Поэт с жадностью накинулся на телятину, но едва он обглодал кость начисто, как опять потянулись дни и недели, и ему до смерти захотелось пить, а уже на ветке сидел попугай, державший в клюве за дужку ведро с водой, и говорил:
– Скажи громко, что ты, поэт, дурак, и я тебя напою. И опять с удовольствием поэт закричал:
– Поэт – дур-рак. Поэт – дур-рак!
– Замечательно верно, превосходно сказано, – хором подхватили остальные птицы, а попугай, согласно обещанию, напоил его водой из ведерца, в котором плавала шелуха от зернышек и еще какие-то белые комочки.
Но прошел еще месяц, и поэту сильно захотелось курить.
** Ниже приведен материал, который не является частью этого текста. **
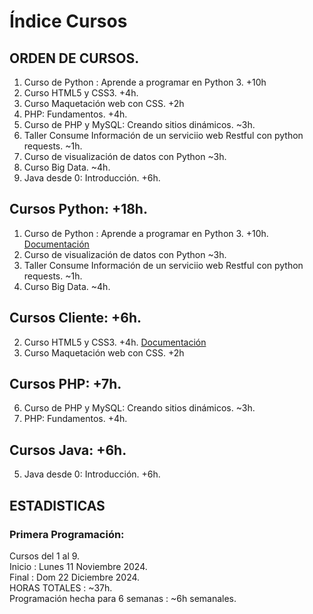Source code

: # Índice Cursos
## ORDEN DE CURSOS. 
1. Curso de Python : Aprende a programar en Python 3. +10h
2. Curso HTML5 y CSS3. +4h.
3. Curso Maquetación web con CSS. +2h
5. PHP: Fundamentos. +4h. 
6. Curso de PHP y MySQL: Creando sitios dinámicos. ~3h.
7. Taller Consume Información de un serviciio web Restful con python requests. ~1h. 
4. Curso de visualización de datos con Python ~3h. 
8. Curso Big Data. ~4h. 
9. Java desde 0: Introducción. +6h. 
    
## Cursos Python: +18h.  
1. Curso de Python : Aprende a programar en Python 3. +10h.  [Documentación](1Curso_Python3/Readme.md) 
4. Curso de visualización de datos con Python ~3h. 
7. Taller Consume Información de un serviciio web Restful con python requests. ~1h. 
8. Curso Big Data. ~4h. 

## Cursos Cliente: +6h.
2. Curso HTML5 y CSS3. +4h.
[Documentación](2Curso_Html5Css3/readme.md) 
3. Curso Maquetación web con CSS. +2h

## Cursos PHP: +7h.
6. Curso de PHP y MySQL: Creando sitios dinámicos. ~3h.
9. PHP: Fundamentos. +4h. 

## Cursos Java: +6h. 
5. Java desde 0: Introducción. +6h. 

## ESTADISTICAS 
### Primera Programación: 
Cursos del 1 al 9.  
Inicio : Lunes 11 Noviembre 2024.  
Final : Dom 22 Diciembre 2024.   
HORAS TOTALES : ~37h.  
Programación hecha para 6 semanas : ~6h semanales.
Подлетела сорока – известная воровка – и сказала, глядя куда-то вдаль одним глазом:
– Вижу я, там, далеко на дороге, какой-то человек бросил окурок сигары. Я могу тебе его принести, только, пока я слетаю туда и назад, ты все время говори: «Так мне и надо».
– Так мне и надо, так мне и надо, – радостно зачастил поэт. И сорока принесла ему окурок прескверной сигары, правда, маленький, замусленный, но в нем еще тлел огонек, и поэт покурил с наслаждением.
И опять прошло что-то страшно много времени. Ни есть, ни пить, ни курить ему теперь не хотелось. Он понял вдруг, что все эти желания пусты, мелки и ничтожны перед чувством неволи. «Сколько уже лет я сижу в клетке, – подумал он, – и сколько столетий мне еще осталось сидеть». Тогда стал он горько плакать, вытирая слезы о колени, так как сидел он, согнувшись в три погибели. И стучался он головой о железные прутья, и повторял, рыдая:
– Милые, дорогие мои, пустите меня, пустите на свободу!
– Все еще сидишь? – спросил сверху воробей.
– Миленький воробышко, все еще я сижу, все еще сижу. И конца не будет моему сидению. Не знаешь ли ты, серенький братишка воробышко, какого-нибудь секрета, чтобы выйти мне из клетки?
– Знаю я секрет, – отвечал воробей. – Скажи только такие слова: «Никогда больше не буду». И закричал поэт громко, от всей широты души, от всей глубины сердца:
– Никогда больше не буду сажать птиц в клетки! И опять произошло, как в кинематографе. Воробей только сказал «цвирк», и в тот же миг, без малейшей задержки, очутился поэт на зеленой скамейке. Над ним на березовых ветках в два ряда висели птичьи клетки, но старика с ним рядом уже не было. Пропал.